FHCCI received $125,000 in grant funding to use over the next six months toward the objectives outlined in the application, and was the only Indiana agency to receive a grant. (It is unclear if any other Indiana agencies applied for a rapid response grant — the list of applicants is not public.) Nelson says we will never know what factors played into the favorable outcome for the grant application, but the fact the Indiana is only one of five states without a hate crime law on the books could easily have played a role in the process.
“[With] the number of hate-based crimes and incidents that we have seen occurring in our state, and the Southern Poverty Law Center statistics about [the] increasing numbers of hate groups along with us being one of only five states without even a state hate crime law, one can only assume that that certainly got us points in a way that you wish you didn’t get points for, but in this case it did,” says Nelson.
The first-ever Indiana Responding to Hate Conference will be a day of training on how to identify and respond to hate-based crimes and incidents. Nelson says other states, like Michigan for example, have been doing something similar for several years — but these are also states with some type of state legislation addressing hate crimes as well.
The agenda for the conference is all-inclusive and designed that way on purpose. A variety of marginalized groups victimized by hate crime, and incidents will be represented.
“We tried to be as conscious as we could within budget and within the timeline that we had in trying to put this together to try to get representatives from as many of those marginalized communities that are commonly targeted by hate-based crimes and incidents,” says Nelson. “There’s definitely still gaps in the agenda, and that’s definitely something we will continue to work on. But due to time limitations as well as what we could afford for bringing in some of these phenomenal speakers, we just had to do some limits on that.”
Despite the gaps Nelson feels still exist, the agenda encompasses many groups that instantly come to mind when thinking of hate-based crimes — African Americans, the LGBTQ community, immigrants, Jewish people and Muslims — as well as other groups like Native Americans and individuals with disabilities.
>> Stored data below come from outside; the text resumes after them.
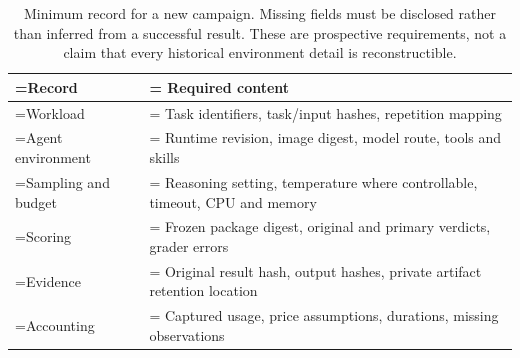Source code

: \begin{table}[!htbp]
\centering\small
\setlength{\tabcolsep}{4pt}
\begin{tabularx}{\linewidth}{@{}>{\hsize=0.54\hsize\linewidth=\hsize\RaggedRight\arraybackslash}X>{\hsize=1.46\hsize\linewidth=\hsize\RaggedRight\arraybackslash}X@{}}
\toprule
\textbf{Record} & \textbf{Required content} \\
\midrule
Workload & Task identifiers, task/input hashes, repetition mapping \\
Agent environment & Runtime revision, image digest, model route, tools and skills \\
Sampling and budget & Reasoning setting, temperature where controllable, timeout, CPU and memory \\
Scoring & Frozen package digest, original and primary verdicts, grader errors \\
Evidence & Original result hash, output hashes, private artifact retention location \\
Accounting & Captured usage, price assumptions, durations, missing observations \\
\bottomrule
\end{tabularx}
\caption{Minimum record for a new campaign. Missing fields must be disclosed rather than inferred from a successful result. These are prospective requirements, not a claim that every historical environment detail is reconstructible.}
\label{tab:9}
\end{table}
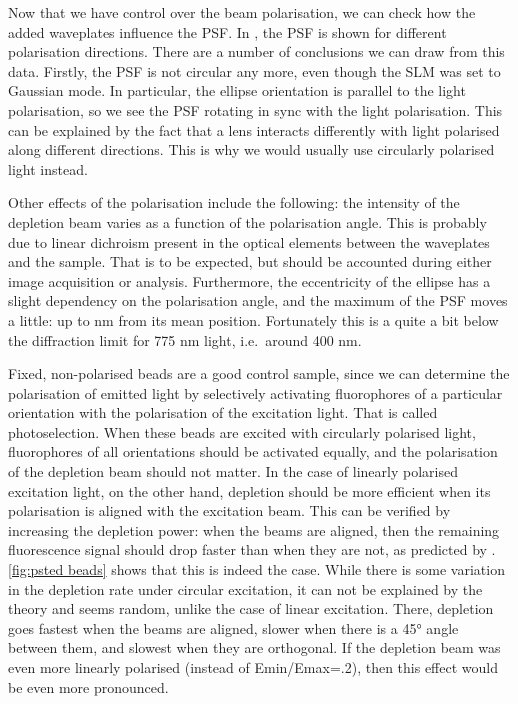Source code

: Now that we have control over the beam polarisation, we can check how the added waveplates influence the PSF. In , the PSF is shown for different polarisation directions. There are a number of conclusions we can draw from this data.  Firstly, the PSF is not circular any more, even though the SLM was set to Gaussian mode. In particular, the ellipse orientation is parallel to the light polarisation, so we see the PSF rotating in sync with the light polarisation. This can be explained by the fact that a lens interacts differently with light polarised along different directions. This is why we would usually use circularly polarised light instead.

Other effects of the polarisation include the following: the intensity of the depletion beam varies as a function of the polarisation angle. This is probably due to linear dichroism present in the optical elements between the waveplates and the sample. That is to be expected, but should be accounted during either image acquisition or analysis. Furthermore, the eccentricity of the ellipse has a slight dependency on the polarisation angle, and the maximum of the PSF moves a little: up to  nm from its mean position. Fortunately this is a quite a bit below the diffraction limit for 775 nm light, i.e.~around 400 nm.

Fixed, non-polarised beads are a good control sample, since we can determine the polarisation of emitted light by selectively activating fluorophores of a particular orientation with the polarisation of the excitation light. That is called photoselection.  When these beads are excited with circularly polarised light, fluorophores of all orientations should be activated equally, and the polarisation of the depletion beam should not matter. In the case of linearly polarised excitation light, on the other hand, depletion should be more efficient when its polarisation is aligned with the excitation beam. This can be verified by increasing the depletion power: when the beams are aligned, then the remaining fluorescence signal should drop faster than when they are not, as predicted by . \autoref{fig:psted beads} shows that this is indeed the case. While there is some variation in the depletion rate under circular excitation, it can not be explained by the theory and seems random, unlike the case of linear excitation. There, depletion goes fastest when the beams are aligned, slower when there is a 45° angle between them, and slowest when they are orthogonal. If the depletion beam was even more linearly polarised (instead of Emin/Emax=.2), then this effect would be even more pronounced.

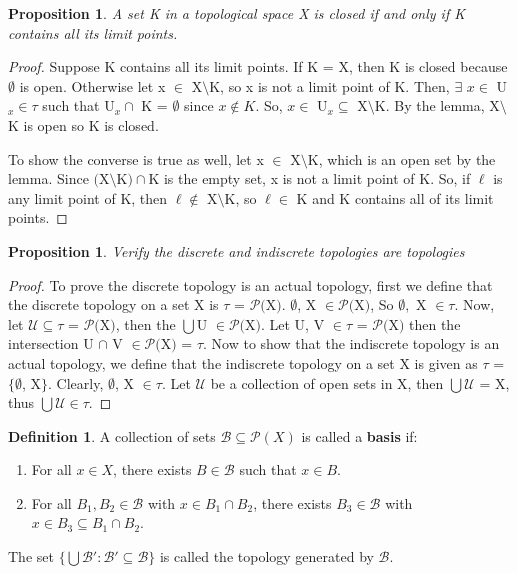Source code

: \documentclass{amsart}
\theoremstyle{plain}
\newtheorem{proposition}[theorem]{Proposition}
\theoremstyle{definition}
\newtheorem{definition}[theorem]{Definition}
\theoremstyle{remark}
\begin{document}
	\begin{proposition}
		A set K in a topological space X is closed if and only if K contains all its limit points.
	\end{proposition}
	\begin{proof} Suppose K contains all its limit points.
	If K = X, then K is closed because $\emptyset$ is open.	Otherwise let x $\in$ X$\setminus$K, so x is not a limit point of K.	Then, $\exists$ $x \in$ U$_x \in \tau$ such that U$_x \cap$ K = $\emptyset$ since $x \not\in K$.	So, $x \in $ U$_x \subseteq$ X$\setminus$K.	By the lemma, X$\setminus$K is open so K is closed.

	To show the converse is true as well, let x $\in$ X$\setminus$K, which is an open set by the lemma. Since $($X$\setminus$K$)\cap$K is the empty set, x is not a limit point of K. So, if $\ell$ is any limit point of K, then $\ell \not\in$ X$\setminus$K, so $\ell \in$ K and K contains all of its limit points.
	\end{proof}

	\begin{proposition}
	Verify the discrete and indiscrete topologies are topologies
	\end{proposition}
	\begin{proof} To prove the discrete topology is an actual topology, first we define that the discrete topology on a set X is $\tau$ = $\mathcal{P}($X$)$.	$\emptyset$, X $\in \mathcal{P}($X$)$, So $\emptyset,$ X $\in \tau$. Now, let $\mathcal{U} \subseteq \tau$ = $\mathcal{P}($X$)$, then the $\bigcup$U $\in \mathcal{P}($X$)$. Let U, V $\in \tau$ = $\mathcal{P}($X$)$ then the intersection U $\cap$ V $\in \mathcal{P}($X$)$ = $\tau$. Now to show that the indiscrete topology is an actual topology, we define that the indiscrete topology on a set X is given as $\tau$ = $\lbrace \emptyset$, X$\rbrace$. Clearly, $\emptyset$, X $\in \tau$. Let $\mathcal{U}$ be a collection of open sets in X, then $\bigcup \mathcal{U}$ = X, thus $\bigcup \mathcal{U} \in \tau$.
	\end{proof}

	\begin{definition}
		A collection of sets \(\mathcal{B}\subseteq\mathcal{P}(X)\) is
		called a \textbf{basis} if:
		\begin{enumerate}
			\item For all \(x\in X\), there exists \(B\in\mathcal{B}\) such that
			\(x\in B\).
			\item  For all \(B_1,B_2 \in \mathcal{B}\) with \(x \in B_1 \cap B_2\), there exists \(B_3 \in \mathcal{B}\) with
			\(x\in B_3 \subseteq B_1 \cap B_2\).
		\end{enumerate}
	  The set \(\{\bigcup\mathcal{B}':\mathcal{B}'\subseteq\mathcal{B}\}\)
		is called the topology generated by \(\mathcal{B}\).
	\end{definition}
\end{document}
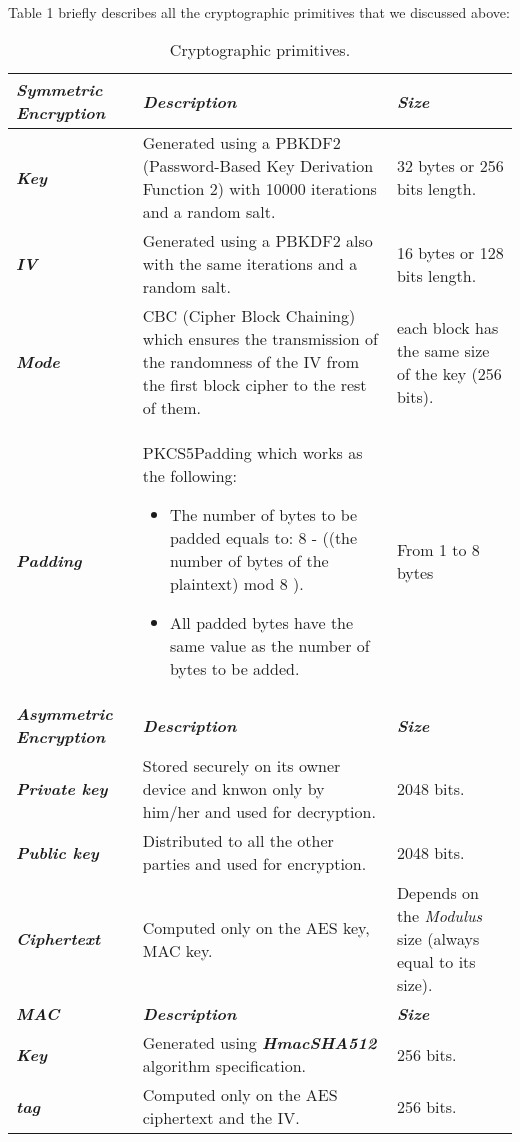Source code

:	\paragraph{}
	Table 1 briefly describes all the cryptographic primitives that we discussed above:
	\newpage
	\begin{table}[H]
	 \centering
	  \begin{tabular}{| p{5.2cm} | p{5cm} | p{5cm} |}
	  \hline
	    \textbf{\textit{Symmetric Encryption}}  & \textbf{\textit{Description}}  & \textbf{\textit{Size}} \\ \hline
	    \textbf{\textit{Key}}  & Generated using a PBKDF2 (Password-Based Key Derivation Function 2) with 10000 iterations and a random salt. & 32 bytes or 256 bits length. \\ \hline
	    \textbf{\textit{IV}}  & Generated using a PBKDF2 also with the same iterations and a random salt. & 16 bytes or 128 bits length. \\ \hline
	    \textbf{\textit{Mode}}  & CBC (Cipher Block Chaining) which ensures the transmission of the randomness of the IV from the first block cipher to the rest of them. & each block has the same size of the key (256 bits). \\ \hline
	    \textbf{\textit{Padding}} & PKCS5Padding which works as the following:
		      \begin{itemize}
			\item The number of bytes to be padded equals to: 8 - ((the number of bytes of the plaintext) mod 8 ).
			\item All padded bytes have the same value as the number of bytes to be added.
		      \end{itemize} 
		      & From 1 to 8 bytes \\
		      \hline
	    \textbf{\textit{Asymmetric Encryption}} & \textbf{\textit{Description}} & \textbf{\textit{Size}} \\ \hline
	    \textbf{\textit{Private key}} & Stored securely on its owner device and knwon only by him/her and used for decryption. & 2048 bits. \\ \hline
	    \textbf{\textit{Public key}} & Distributed to all the other parties and used for encryption. & 2048 bits. \\ \hline
	    \textbf{\textit{Ciphertext}} & Computed only on the AES key, MAC key. & Depends on the \textit{Modulus} size (always equal to its size). \\ \hline
	    \textbf{\textit{MAC}} & \textbf{\textit{Description}} & \textbf{\textit{Size}} \\ \hline
	    \textbf{\textit{Key}} & Generated using \textbf{\textit{HmacSHA512}} algorithm specification. & 256 bits. \\ \hline
	    \textbf{\textit{tag}} & Computed only on the AES ciphertext and the IV. & 256 bits. \\ \hline

	\end{tabular}
	
	\caption{Cryptographic primitives.}
	\label{Table 1}
	
	\end{table}
	\newpage


	

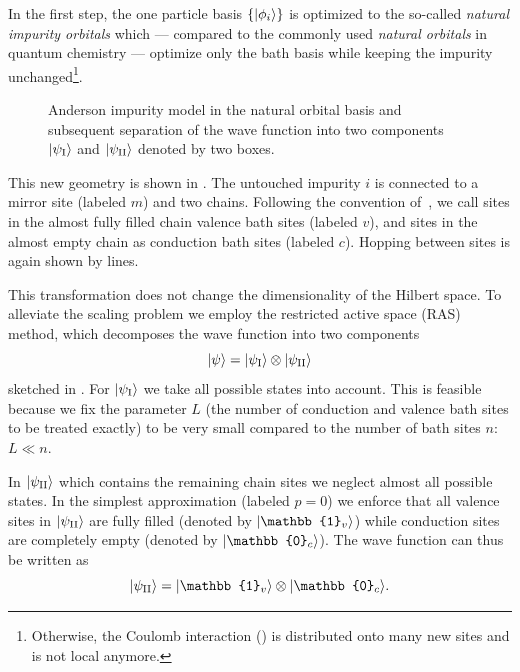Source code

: In the first step,
the one particle basis $\{\ket{\phi_i}\}$ is optimized to the so-called
\emph{natural impurity orbitals} which
--- compared to the commonly used \emph{natural orbitals} in quantum chemistry ---
optimize only the bath basis while keeping the impurity unchanged\footnote{
    Otherwise,
    the Coulomb interaction ()
    is distributed onto many new sites and is not local anymore.
}.
\begin{figure}[ht]
    \centering
    
    \caption{
        Anderson impurity model in the natural orbital basis and
        subsequent separation of the wave function into two components
        $\ket{\psi_\mI}$ and $\ket{\psi_\mII}$ denoted by two boxes.
    }%
    \label{fig:AIM-natural-impurity-orbitals}
\end{figure}
This new geometry is shown in .
The untouched impurity $i$ is connected to a mirror site (labeled $m$) and two chains.
Following the convention of~\cite{Lu2014,Lu2019},
we call sites in the almost fully filled chain valence bath sites (labeled $v$),
and sites in the almost empty chain as conduction bath sites (labeled $c$).
Hopping between sites is again shown by lines.

This transformation does not change the dimensionality of the Hilbert space.
To alleviate the scaling problem we employ the restricted active space (RAS) method,
which decomposes the wave function into two components
\begin{equation}
    \ket{\psi} = \ket{\psi_\mI} \otimes \ket{\psi_\mII}
\end{equation}
sketched in .
For $\ket{\psi_\mI}$ we take all possible states into account.
This is feasible because we fix the parameter $L$
(the number of conduction and valence bath sites to be treated exactly)
to be very small compared to the number of bath sites $n$: $L \ll n$.

In $\ket{\psi_\mII}$ which contains the remaining chain sites we neglect almost all
possible states.
In the simplest approximation (labeled $p=0$)
we enforce that all valence sites in $\ket{\psi_\mII}$
are fully filled (denoted by $\ket{\mathbb{1}_v}$) while
conduction sites are completely empty (denoted by $\ket{\mathbb{0}_c}$).
The wave function can thus be written as
\begin{equation}
    \ket{\psi_\mII} = \ket{\mathbb{1}_v} \otimes \ket{\mathbb{0}_c}.
\end{equation}

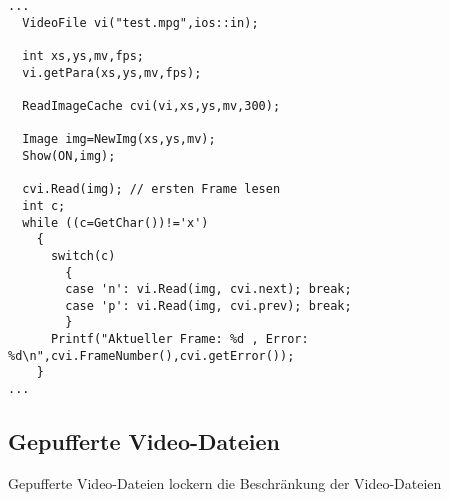 \begprogr
\begin{verbatim}
...
  VideoFile vi("test.mpg",ios::in);

  int xs,ys,mv,fps;
  vi.getPara(xs,ys,mv,fps);

  ReadImageCache cvi(vi,xs,ys,mv,300);

  Image img=NewImg(xs,ys,mv);
  Show(ON,img);

  cvi.Read(img); // ersten Frame lesen
  int c;
  while ((c=GetChar())!='x')
    {
      switch(c)
        {
        case 'n': vi.Read(img, cvi.next); break;
        case 'p': vi.Read(img, cvi.prev); break;
        }
      Printf("Aktueller Frame: %d , Error: %d\n",cvi.FrameNumber(),cvi.getError());
    }
...
\end{verbatim}
\endprogr

\subsection{Gepufferte Video-Dateien}
\label{VideoFileCached}
\hypertarget{VideoFileCached}{}
Gepufferte Video-Dateien lockern die Beschränkung der Video-Dateien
“So very often in the disability community, there’s a mislabeling of hate-based crimes and incidents where it’s often called abuse,” says Nelson. “It’s not truly identified as hate crimes and we wanted to bring some attention to that.”
Several national recognized advocates are scheduled to speak at the conference. Hate crimes activist Judy Shepard will talk about her son Matthew’s death and the movement she led to get a federal hate crime law passed as a result. Hilary O. Shelton, senior vice president for advocacy and policy for the NAACP will speak about preventions and solutions to hate crimes in the 21st century. Miriam Ziedman with the Anti-Defamation League will also lead a session. Ziedman has been working with Indiana officials in the effort to get a hate crime law passed in the state.
Other speakers include members of the Indiana advocacy community.
Nelson hopes the conference is a success in bringing peoples together that all stand for the same goal — eliminating incidents of hate from the Hoosier state — and standing with voices together.
“We want to help build up that advocacy part of the alliance through individuals who will be available when we need them to either contact legislators or to speak out when things happen in their communities to report it or to assist in some way,” says Nelson.
While getting a hate crime law passed in Indiana is a goal, it isn’t the only goal of the alliance. Nelson hopes the alliance will grow into something that will be at the ready to respond and address any and all incidents of hate in Indiana — existing as its own 501c3 non-profit organization instead of a FHCCI project. But until then, Nelson says the Fair Housing Center will continue to support it because the need in the community is too great to ignore.